[Plain-text document sources]
⁂
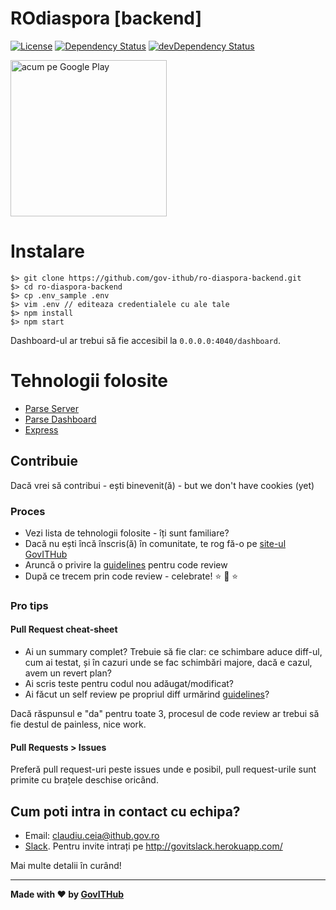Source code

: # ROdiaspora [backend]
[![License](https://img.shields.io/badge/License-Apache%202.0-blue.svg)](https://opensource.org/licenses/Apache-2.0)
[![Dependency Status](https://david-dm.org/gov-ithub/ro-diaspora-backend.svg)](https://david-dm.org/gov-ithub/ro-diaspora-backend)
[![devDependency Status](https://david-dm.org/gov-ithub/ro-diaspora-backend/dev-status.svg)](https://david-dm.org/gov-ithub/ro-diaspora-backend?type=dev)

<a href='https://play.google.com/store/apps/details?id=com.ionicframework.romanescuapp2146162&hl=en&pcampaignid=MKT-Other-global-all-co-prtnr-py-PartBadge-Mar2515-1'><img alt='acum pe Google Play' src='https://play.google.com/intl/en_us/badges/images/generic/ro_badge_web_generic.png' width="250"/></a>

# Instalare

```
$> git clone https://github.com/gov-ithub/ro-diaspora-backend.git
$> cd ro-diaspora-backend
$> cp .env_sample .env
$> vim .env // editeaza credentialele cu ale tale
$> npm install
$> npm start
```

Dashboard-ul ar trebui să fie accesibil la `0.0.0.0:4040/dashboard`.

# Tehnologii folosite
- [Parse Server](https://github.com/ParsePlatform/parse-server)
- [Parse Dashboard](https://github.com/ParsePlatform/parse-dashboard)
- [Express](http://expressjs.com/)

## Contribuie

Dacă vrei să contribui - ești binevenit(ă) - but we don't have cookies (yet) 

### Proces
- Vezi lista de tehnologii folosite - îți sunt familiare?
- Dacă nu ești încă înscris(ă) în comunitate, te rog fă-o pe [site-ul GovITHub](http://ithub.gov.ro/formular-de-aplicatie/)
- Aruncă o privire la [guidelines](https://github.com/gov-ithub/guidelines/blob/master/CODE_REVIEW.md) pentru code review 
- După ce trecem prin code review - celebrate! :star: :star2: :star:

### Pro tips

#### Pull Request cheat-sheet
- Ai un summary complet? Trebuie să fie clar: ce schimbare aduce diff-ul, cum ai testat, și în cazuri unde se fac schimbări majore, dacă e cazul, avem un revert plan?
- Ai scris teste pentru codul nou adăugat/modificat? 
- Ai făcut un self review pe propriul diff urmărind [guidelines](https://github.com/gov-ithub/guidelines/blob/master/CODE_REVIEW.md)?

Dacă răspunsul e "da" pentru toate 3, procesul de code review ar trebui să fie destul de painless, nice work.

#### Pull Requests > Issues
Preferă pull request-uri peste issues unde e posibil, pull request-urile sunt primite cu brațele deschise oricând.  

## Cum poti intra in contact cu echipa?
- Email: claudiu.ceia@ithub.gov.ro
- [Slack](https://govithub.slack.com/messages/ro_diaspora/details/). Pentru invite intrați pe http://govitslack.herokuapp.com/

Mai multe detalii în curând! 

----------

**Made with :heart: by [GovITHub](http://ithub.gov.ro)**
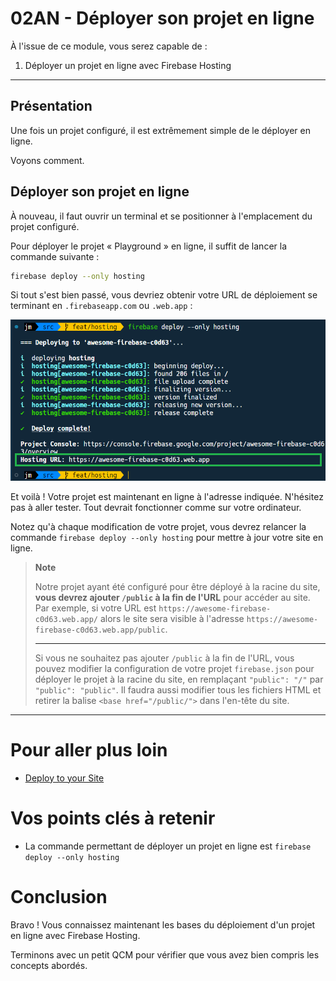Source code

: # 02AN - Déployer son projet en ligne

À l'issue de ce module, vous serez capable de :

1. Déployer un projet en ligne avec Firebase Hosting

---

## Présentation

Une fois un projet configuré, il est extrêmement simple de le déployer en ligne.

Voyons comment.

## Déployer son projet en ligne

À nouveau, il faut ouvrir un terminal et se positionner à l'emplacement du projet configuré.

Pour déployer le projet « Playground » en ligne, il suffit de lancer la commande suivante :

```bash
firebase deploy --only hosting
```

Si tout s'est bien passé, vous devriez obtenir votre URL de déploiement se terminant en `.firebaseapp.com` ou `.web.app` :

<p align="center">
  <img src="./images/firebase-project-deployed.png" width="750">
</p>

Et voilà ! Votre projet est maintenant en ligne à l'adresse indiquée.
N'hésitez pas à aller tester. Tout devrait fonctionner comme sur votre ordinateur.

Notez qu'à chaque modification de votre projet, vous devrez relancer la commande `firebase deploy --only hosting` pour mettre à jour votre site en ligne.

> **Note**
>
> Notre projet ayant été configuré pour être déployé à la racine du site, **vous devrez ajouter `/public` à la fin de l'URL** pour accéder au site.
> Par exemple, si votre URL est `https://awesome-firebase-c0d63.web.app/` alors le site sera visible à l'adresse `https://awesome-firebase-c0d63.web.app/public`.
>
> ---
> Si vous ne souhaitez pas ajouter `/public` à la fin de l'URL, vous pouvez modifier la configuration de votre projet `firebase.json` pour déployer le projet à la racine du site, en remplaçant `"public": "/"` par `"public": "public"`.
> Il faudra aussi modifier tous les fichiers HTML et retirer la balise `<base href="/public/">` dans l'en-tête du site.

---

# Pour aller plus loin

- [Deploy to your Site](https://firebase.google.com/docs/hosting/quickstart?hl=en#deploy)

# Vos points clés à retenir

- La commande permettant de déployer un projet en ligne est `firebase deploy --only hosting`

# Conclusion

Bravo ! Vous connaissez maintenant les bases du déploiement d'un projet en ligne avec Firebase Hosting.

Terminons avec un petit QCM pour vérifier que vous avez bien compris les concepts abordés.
⁂
_Task statement_: Once you find the line with "Une fois un" in the entries above, output it and each line after it up to and including the line with "À nouveau, il", and nothing else.

_Your response_:
Une fois un projet configuré, il est extrêmement simple de le déployer en ligne.

Voyons comment.

## Déployer son projet en ligne

À nouveau, il faut ouvrir un terminal et se positionner à l'emplacement du projet configuré.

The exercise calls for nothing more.